> ACTIVITY
Your task is to retype, word for word, the lines from the start of the data through the line holding "of the first". Do not include the pictures.

> DATA EXCERPTS
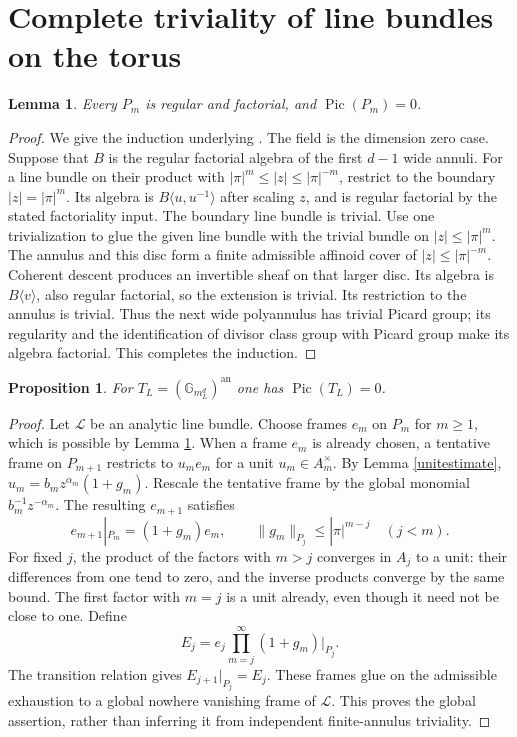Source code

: \documentclass[11pt]{article}
\newtheorem{lemma}[theorem]{Lemma}
\newtheorem{proposition}[theorem]{Proposition}
\theoremstyle{remark}\newtheorem{remark}[theorem]{Remark}
\newcommand{\an}{\mathrm{an}}
\newcommand{\Gm}{\mathbb G_m}
\newcommand{\Pic}{\operatorname{Pic}}
\begin{document}
\section{Complete triviality of line bundles on the torus}
\begin{lemma}\label{finitepic}
Every $P_m$ is regular and factorial, and $\Pic(P_m)=0$.
\end{lemma}
\begin{proof}
We give the induction underlying \cite[3.4.9]{vdP}. The field is the
dimension zero case. Suppose that $B$ is the regular factorial algebra
of the first $d-1$ wide annuli. For a line bundle on their product with
$|\pi|^m\le|z|\le|\pi|^{-m}$, restrict to the boundary $|z|=|\pi|^m$.
Its algebra is $B\langle u,u^{-1}\rangle$ after scaling $z$, and is
regular factorial by the stated factoriality input. The boundary line
bundle is trivial. Use one trivialization to glue the given line bundle
with the trivial bundle on $|z|\le|\pi|^m$. The annulus and this disc
form a finite admissible affinoid cover of $|z|\le|\pi|^{-m}$.
Coherent descent produces an invertible sheaf on that larger disc.
Its algebra is $B\langle v\rangle$, also regular factorial, so the
extension is trivial. Its restriction to the annulus is trivial.
Thus the next wide polyannulus has trivial Picard group; its regularity
and the identification of divisor class group with Picard group make
its algebra factorial. This completes the induction.
\end{proof}

\begin{proposition}\label{globalpic}
For $T_L=(\Gm_L^d)^{\an}$ one has $\Pic(T_L)=0$.
\end{proposition}
\begin{proof}
Let $\mathscr L$ be an analytic line bundle. Choose frames $e_m$ on
$P_m$ for $m\ge1$, which is possible by Lemma \ref{finitepic}.
When a frame $e_m$ is already chosen, a tentative frame on $P_{m+1}$
restricts to $u_me_m$ for a unit $u_m\in A_m^\times$.
By Lemma \ref{unitestimate}, $u_m=b_mz^{\alpha_m}(1+g_m)$.
Rescale the tentative frame by the global monomial $b_m^{-1}z^{-\alpha_m}$.
The resulting $e_{m+1}$ satisfies
\[
 e_{m+1}|_{P_m}=(1+g_m)e_m,\qquad
 \|g_m\|_{P_j}\le |\pi|^{m-j}\quad(j<m).
\]
For fixed $j$, the product of the factors with $m>j$ converges in
$A_j$ to a unit: their differences from one tend to zero, and the
inverse products converge by the same bound. The first factor with
$m=j$ is a unit already, even though it need not be close to one.
Define
\[
 E_j=e_j\prod_{m=j}^{\infty}(1+g_m)|_{P_j}.
\]
The transition relation gives $E_{j+1}|_{P_j}=E_j$.
These frames glue on the admissible exhaustion to a global nowhere
vanishing frame of $\mathscr L$. This proves the global assertion,
rather than inferring it from independent finite-annulus triviality.
\end{proof}
\end{document}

> YOUR RESPONSE
Source code

: \documentclass[11pt]{article}
\newtheorem{lemma}[theorem]{Lemma}
\newtheorem{proposition}[theorem]{Proposition}
\theoremstyle{remark}\newtheorem{remark}[theorem]{Remark}
\newcommand{\an}{\mathrm{an}}
\newcommand{\Gm}{\mathbb G_m}
\newcommand{\Pic}{\operatorname{Pic}}
\begin{document}
\section{Complete triviality of line bundles on the torus}
\begin{lemma}\label{finitepic}
Every $P_m$ is regular and factorial, and $\Pic(P_m)=0$.
\end{lemma}
\begin{proof}
We give the induction underlying \cite[3.4.9]{vdP}. The field is the
dimension zero case. Suppose that $B$ is the regular factorial algebra
of the first $d-1$ wide annuli. For a line bundle on their product with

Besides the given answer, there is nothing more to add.